France’s Europe minister has vowed to defend President Emmanuel Macron’s integrationist plans for Europe despite resistance from EU partners and rivals on everything from the eurozone economy to joint defence.
Amélie de Montchalin, the 34-year-old member of parliament and economist from the private sector appointed to the post four months ago, says she has a like-minded ally in Ursula von der Leyen, the European Commission president and former German defence minister who owes her new job to support from Berlin and Paris.
But she admits the French proposals could be thwarted by other EU leaders who are either more cautious or less liberal than Mr Macron, or both.
Her priority list includes dealing with the fallout from Brexit; tackling climate change; more rigorous processing of immigrants; EU defence co-operation and keeping the idea of a budget of the eurozone alive.
“I’m doing in France something very close to many of the things that Ursula von der Leyen has talked about,” said Ms de Montchalin. But she conceded: “There are lots of misunderstandings. Often when France speaks, people think we are more ambitious than we really are . . . France is ambitious, but is not a megalomaniac — this is not about megalomania”.
“When we talk about a eurozone budget, the idea is not to allocate 40 per cent of GDP in spending. When we say we want a social reform, a safety net or fundamental rights, that doesn’t mean that every European country has to have a minimum wage like in France,” she said.
“If you say you’re going to share military intelligence, to learn to share and deploy forces together, then you can get it done. But if you say ‘I want a European army tomorrow’, you can’t.”
Among those standing in her way is Boris Johnson, the new UK prime minister, who says he is prepared to countenance a disruptive no-deal Brexit — an eventuality which would pose a particular risk for France and Britain’s other close neighbours.
Then there is Italy and its populist leaders, who resent what they see as France’s lax attitude to illegal immigrants crossing the Mediterranean into southern Europe. Fiscally conservative northern Europeans are suspicious about France’s push for a common eurozone budget. Angela Merkel in Germany, France’s partner at the heart of the EU, has always been more cautious than Mr Macron about pooling national sovereignty in EU institutions.
Even so, Ms de Montchalin said she expected to make progress on several of the aims Paris shares with Ms von der Leyen, including increased popular participation in the running of the EU and its institutions.

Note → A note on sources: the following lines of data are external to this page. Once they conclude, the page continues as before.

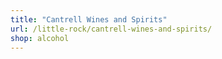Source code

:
```yaml
---
title: "Cantrell Wines and Spirits"
url: /little-rock/cantrell-wines-and-spirits/
shop: alcohol
---
```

Ms de Montchalin said: “Everything we’ve seen of Euroscepticism, myths, fake news and all that — the stuff which has helped foment Brexit — suggests that Europe is something far away.
“But in fact in daily life — and I’m a mum with three children — there are lots of things that depend on Europe: what they learn at school, healthcare, vaccinations, the safety of medicines, rules on gaming. It’s just that no one talks about it, and when policies are implemented no one makes the connection with real life.”

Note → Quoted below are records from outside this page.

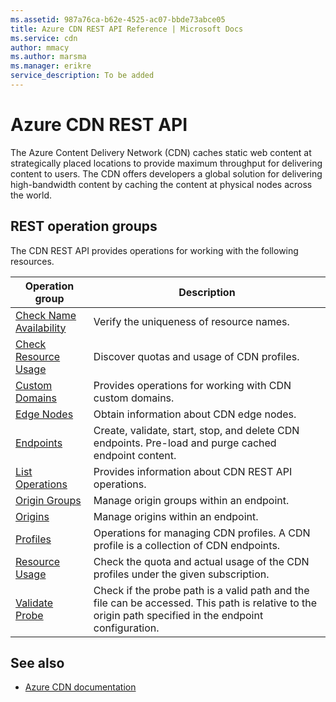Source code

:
 ```yaml
---
ms.assetid: 987a76ca-b62e-4525-ac07-bbde73abce05
title: Azure CDN REST API Reference | Microsoft Docs
ms.service: cdn
author: mmacy
ms.author: marsma
ms.manager: erikre
service_description: To be added
---
```


# Azure CDN REST API

The Azure Content Delivery Network (CDN) caches static web content at strategically placed locations to provide maximum throughput for delivering content to users. The CDN offers developers a global solution for delivering high-bandwidth content by caching the content at physical nodes across the world.

## REST operation groups

The CDN REST API provides operations for working with the following resources.

| Operation group               | Description |
|-------------------------------|-------------|
| [Check Name Availability](xref:management.azure.com.cdn.checknameavailability) | Verify the uniqueness of resource names. |
| [Check Resource Usage](xref:management.azure.com.cdn.resourceusage) | Discover quotas and usage of CDN profiles. |
| [Custom Domains](xref:management.azure.com.cdn.customdomains) | Provides operations for working with CDN custom domains. |
| [Edge Nodes](xref:management.azure.com.cdn.edgenodes) | Obtain information about CDN edge nodes. |
| [Endpoints](xref:management.azure.com.cdn.endpoints) | Create, validate, start, stop, and delete CDN endpoints. Pre-load and purge cached endpoint content. |
| [List Operations](xref:management.azure.com.cdn.operations) | Provides information about CDN REST API operations. |
| [Origin Groups](/rest/api/cdn/origin-groups) | Manage origin groups within an endpoint. |
| [Origins](xref:management.azure.com.cdn.origins) | Manage origins within an endpoint. |
| [Profiles](xref:management.azure.com.cdn.profiles) | Operations for managing CDN profiles. A CDN profile is a collection of CDN endpoints. |
| [Resource Usage](/rest/api/cdn/resource-usage) | Check the quota and actual usage of the CDN profiles under the given subscription.|
| [Validate Probe](/rest/api/cdn/validate-probe) | Check if the probe path is a valid path and the file can be accessed. This path is relative to the origin path specified in the endpoint configuration. |


## See also

- [Azure CDN documentation](https://docs.microsoft.com/azure/cdn)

Ms von der Leyen has laid out a programme with many elements dear to Mr Macron and Ms de Montchalin — including, for example, plans for a common EU asylum policy for refugees and some form of minimum wage across the EU — in order to secure the leftwing and liberal votes in the European Parliament she needed to secure her appointment.
Questioned about Germany’s resistance to the idea of a substantial eurozone budget, Ms de Montchalin noted that Ms von der Leyen had backed a European “budgetary solidarity” mechanism to deal collectively with asymmetric economic shocks leading to high unemployment in some countries and not in others. “I don’t know if that’s German or not.” Asked then if Ms von der Leyen had said this simply to win support in the European parliament, Ms de Montchalin replied: “Yes, but she said it.”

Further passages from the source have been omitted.